Lincoln Center Barclay Capital Grove (New York, NY)
This is a Silva Cell project that was installed in 2009 in the heart of New York City. This grove of trees actually rests on an underground parking garage, making this a (secret) green roof!
In conclusion, there is ample evidence that suspended pavement is the best available tool for growing trees in paved environments. In Dr. Smiley’s words from his 2006 article, “The differences in tree growth among treatments was dramatic; trees growing in the noncompacted soil suspended pavement treatment are visually healthier in appearance and provide more shade more quickly than any of the other treatments.”

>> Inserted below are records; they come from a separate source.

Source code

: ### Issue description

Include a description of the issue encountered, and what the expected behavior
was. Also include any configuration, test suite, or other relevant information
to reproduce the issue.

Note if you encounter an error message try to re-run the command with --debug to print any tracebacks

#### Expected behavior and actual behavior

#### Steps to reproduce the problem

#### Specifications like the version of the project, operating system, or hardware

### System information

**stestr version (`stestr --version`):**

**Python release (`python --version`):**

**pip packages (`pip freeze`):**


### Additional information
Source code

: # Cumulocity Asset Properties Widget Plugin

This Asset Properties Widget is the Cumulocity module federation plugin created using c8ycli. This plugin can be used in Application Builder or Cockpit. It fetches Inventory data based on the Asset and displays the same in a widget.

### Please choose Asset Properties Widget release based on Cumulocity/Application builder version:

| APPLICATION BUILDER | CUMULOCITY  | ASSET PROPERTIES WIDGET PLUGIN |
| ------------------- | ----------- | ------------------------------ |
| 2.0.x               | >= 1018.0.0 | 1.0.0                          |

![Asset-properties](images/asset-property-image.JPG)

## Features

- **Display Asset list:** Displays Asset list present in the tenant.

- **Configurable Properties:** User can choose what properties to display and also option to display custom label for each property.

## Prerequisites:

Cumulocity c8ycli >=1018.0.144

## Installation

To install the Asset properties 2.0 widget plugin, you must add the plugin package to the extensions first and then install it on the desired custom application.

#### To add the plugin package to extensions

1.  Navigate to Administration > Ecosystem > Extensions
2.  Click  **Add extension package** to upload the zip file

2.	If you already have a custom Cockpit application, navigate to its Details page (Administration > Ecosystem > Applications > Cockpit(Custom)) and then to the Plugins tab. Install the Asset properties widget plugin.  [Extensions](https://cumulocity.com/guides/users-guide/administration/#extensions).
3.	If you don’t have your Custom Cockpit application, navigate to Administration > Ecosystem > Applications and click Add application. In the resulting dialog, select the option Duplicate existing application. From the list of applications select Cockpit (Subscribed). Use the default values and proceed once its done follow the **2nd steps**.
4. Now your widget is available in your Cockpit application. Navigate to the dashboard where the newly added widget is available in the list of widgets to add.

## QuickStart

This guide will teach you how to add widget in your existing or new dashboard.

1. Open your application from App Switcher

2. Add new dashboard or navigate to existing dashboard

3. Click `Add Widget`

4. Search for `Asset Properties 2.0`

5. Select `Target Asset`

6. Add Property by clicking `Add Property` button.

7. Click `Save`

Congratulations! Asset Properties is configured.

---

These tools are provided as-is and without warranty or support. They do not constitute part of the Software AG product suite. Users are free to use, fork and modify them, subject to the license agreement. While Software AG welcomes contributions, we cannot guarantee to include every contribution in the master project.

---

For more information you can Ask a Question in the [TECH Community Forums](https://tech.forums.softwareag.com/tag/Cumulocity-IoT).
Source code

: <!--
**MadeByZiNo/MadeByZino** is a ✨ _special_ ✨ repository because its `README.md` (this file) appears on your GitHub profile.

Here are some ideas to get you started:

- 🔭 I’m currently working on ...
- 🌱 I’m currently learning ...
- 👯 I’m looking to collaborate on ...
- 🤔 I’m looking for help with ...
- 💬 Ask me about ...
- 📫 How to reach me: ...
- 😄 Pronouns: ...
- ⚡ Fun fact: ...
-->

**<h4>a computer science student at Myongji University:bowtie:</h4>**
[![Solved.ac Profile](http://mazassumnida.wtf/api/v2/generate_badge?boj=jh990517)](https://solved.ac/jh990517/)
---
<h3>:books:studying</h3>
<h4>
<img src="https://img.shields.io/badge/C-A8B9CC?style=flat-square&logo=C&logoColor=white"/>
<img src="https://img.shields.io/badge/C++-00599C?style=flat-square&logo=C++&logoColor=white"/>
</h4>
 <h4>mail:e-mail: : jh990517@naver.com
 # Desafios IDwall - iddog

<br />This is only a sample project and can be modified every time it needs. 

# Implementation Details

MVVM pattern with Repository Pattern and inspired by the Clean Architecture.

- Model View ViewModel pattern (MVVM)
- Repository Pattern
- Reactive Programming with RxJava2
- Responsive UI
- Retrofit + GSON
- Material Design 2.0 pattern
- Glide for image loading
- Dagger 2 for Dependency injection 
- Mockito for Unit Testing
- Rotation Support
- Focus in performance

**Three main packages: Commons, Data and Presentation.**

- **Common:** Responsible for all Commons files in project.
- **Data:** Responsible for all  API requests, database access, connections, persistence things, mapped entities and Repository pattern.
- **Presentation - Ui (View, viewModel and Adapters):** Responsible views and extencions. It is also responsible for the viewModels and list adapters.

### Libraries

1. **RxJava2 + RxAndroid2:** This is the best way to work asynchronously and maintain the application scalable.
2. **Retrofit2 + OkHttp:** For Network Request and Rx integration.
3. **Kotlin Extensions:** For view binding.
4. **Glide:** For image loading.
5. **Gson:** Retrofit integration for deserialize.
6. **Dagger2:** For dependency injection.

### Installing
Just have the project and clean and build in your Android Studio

The trees from all of these projects – and this is only a handful – are a powerful example of how much soil it takes to grow a mature tree, and a reminder that with planning and commitment we can have trees like this in all of our cities.
Craul, P.J. 1992. Urban Soil in Landscape Design. John Wiley and Sons, New York, NY.
Smiley, E. Thomas, et al. July. 1996. Comparison of Structural and Noncompacted Soils for Trees Surrounded by Pavement. Arboriculture & Urban Forestry.
Interviews with James Urban, FASLA, and Peter MacDonagh, RLA, IS, ASLA.